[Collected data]
------------

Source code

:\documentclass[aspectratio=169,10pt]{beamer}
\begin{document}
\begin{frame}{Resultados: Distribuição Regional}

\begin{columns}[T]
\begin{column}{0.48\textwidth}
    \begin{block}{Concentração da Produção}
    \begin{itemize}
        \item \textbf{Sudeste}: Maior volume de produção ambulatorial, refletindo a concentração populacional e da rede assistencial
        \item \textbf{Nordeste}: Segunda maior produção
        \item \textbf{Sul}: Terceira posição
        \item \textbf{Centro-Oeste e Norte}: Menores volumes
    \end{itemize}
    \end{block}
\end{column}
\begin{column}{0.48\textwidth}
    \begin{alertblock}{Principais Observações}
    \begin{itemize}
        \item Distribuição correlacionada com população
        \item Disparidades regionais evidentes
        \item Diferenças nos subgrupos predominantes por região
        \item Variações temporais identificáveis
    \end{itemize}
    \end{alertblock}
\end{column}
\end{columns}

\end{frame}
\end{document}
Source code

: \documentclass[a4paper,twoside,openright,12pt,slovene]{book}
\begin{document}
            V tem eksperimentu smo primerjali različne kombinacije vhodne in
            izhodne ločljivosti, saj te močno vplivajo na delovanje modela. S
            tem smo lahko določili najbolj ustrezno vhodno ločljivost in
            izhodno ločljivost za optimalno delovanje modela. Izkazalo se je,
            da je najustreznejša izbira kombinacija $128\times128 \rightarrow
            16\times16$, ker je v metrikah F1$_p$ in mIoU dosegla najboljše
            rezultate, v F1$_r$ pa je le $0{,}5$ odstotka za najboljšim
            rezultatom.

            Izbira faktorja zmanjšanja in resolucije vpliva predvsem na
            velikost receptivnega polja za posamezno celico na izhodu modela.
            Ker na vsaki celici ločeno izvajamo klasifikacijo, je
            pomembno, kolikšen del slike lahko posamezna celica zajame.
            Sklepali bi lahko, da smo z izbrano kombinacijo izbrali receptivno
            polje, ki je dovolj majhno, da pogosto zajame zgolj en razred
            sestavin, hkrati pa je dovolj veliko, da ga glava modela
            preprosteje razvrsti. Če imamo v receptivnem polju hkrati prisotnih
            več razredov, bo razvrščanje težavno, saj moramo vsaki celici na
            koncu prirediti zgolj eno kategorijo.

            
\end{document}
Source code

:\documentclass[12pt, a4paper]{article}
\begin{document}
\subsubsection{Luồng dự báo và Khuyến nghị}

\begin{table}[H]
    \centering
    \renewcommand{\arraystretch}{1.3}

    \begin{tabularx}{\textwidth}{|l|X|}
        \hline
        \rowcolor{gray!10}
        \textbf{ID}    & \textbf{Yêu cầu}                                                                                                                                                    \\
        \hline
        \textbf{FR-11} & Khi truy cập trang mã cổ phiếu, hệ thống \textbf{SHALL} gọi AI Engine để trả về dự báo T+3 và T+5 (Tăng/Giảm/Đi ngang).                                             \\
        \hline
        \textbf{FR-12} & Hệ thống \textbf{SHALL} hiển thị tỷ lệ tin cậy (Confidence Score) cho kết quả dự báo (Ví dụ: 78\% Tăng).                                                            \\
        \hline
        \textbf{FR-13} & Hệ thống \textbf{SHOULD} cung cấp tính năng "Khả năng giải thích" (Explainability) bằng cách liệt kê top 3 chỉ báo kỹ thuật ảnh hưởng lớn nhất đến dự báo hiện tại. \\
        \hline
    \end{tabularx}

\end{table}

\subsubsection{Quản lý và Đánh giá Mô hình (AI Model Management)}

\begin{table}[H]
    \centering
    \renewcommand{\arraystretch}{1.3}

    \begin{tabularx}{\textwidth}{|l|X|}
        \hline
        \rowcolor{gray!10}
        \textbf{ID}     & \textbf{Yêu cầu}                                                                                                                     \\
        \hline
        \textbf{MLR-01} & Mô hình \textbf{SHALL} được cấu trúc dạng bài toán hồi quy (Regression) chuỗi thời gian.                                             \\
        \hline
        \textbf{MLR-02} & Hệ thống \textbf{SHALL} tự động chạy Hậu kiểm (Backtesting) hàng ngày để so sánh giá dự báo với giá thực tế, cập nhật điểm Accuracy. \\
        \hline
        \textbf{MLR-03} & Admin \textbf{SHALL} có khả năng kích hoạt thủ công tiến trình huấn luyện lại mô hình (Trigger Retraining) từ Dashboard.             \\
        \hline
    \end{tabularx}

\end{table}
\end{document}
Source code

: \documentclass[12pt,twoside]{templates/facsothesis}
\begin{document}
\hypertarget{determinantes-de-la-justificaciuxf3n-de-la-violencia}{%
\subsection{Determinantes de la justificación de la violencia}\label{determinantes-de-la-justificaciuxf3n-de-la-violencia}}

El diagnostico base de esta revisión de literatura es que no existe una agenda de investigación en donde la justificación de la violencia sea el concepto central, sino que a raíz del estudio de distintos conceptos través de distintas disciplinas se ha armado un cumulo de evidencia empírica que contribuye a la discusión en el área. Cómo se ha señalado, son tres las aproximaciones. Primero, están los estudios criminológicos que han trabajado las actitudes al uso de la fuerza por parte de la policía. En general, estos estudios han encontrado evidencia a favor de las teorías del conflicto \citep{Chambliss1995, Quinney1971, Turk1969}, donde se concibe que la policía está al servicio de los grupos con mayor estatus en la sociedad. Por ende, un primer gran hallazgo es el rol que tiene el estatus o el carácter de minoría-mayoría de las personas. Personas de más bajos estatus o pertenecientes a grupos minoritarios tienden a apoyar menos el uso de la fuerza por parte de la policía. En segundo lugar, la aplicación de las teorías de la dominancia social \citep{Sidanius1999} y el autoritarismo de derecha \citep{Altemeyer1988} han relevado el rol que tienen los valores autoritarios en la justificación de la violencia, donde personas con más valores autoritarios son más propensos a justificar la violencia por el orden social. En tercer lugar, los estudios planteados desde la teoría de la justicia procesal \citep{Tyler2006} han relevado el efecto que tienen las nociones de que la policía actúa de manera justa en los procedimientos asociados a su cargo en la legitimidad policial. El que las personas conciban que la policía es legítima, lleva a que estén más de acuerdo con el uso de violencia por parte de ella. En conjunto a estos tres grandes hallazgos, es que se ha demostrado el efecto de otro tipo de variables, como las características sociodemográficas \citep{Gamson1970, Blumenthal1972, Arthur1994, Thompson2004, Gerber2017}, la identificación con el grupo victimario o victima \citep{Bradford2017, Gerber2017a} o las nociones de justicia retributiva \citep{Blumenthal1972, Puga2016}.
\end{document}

------------

Your task:
Search the data for "Tăng" and list every line in which it occurs.

Answer for the task:
        \textbf{FR-11} & Khi truy cập trang mã cổ phiếu, hệ thống \textbf{SHALL} gọi AI Engine để trả về dự báo T+3 và T+5 (Tăng/Giảm/Đi ngang).                                             \\
        \textbf{FR-12} & Hệ thống \textbf{SHALL} hiển thị tỷ lệ tin cậy (Confidence Score) cho kết quả dự báo (Ví dụ: 78\% Tăng).                                                            \\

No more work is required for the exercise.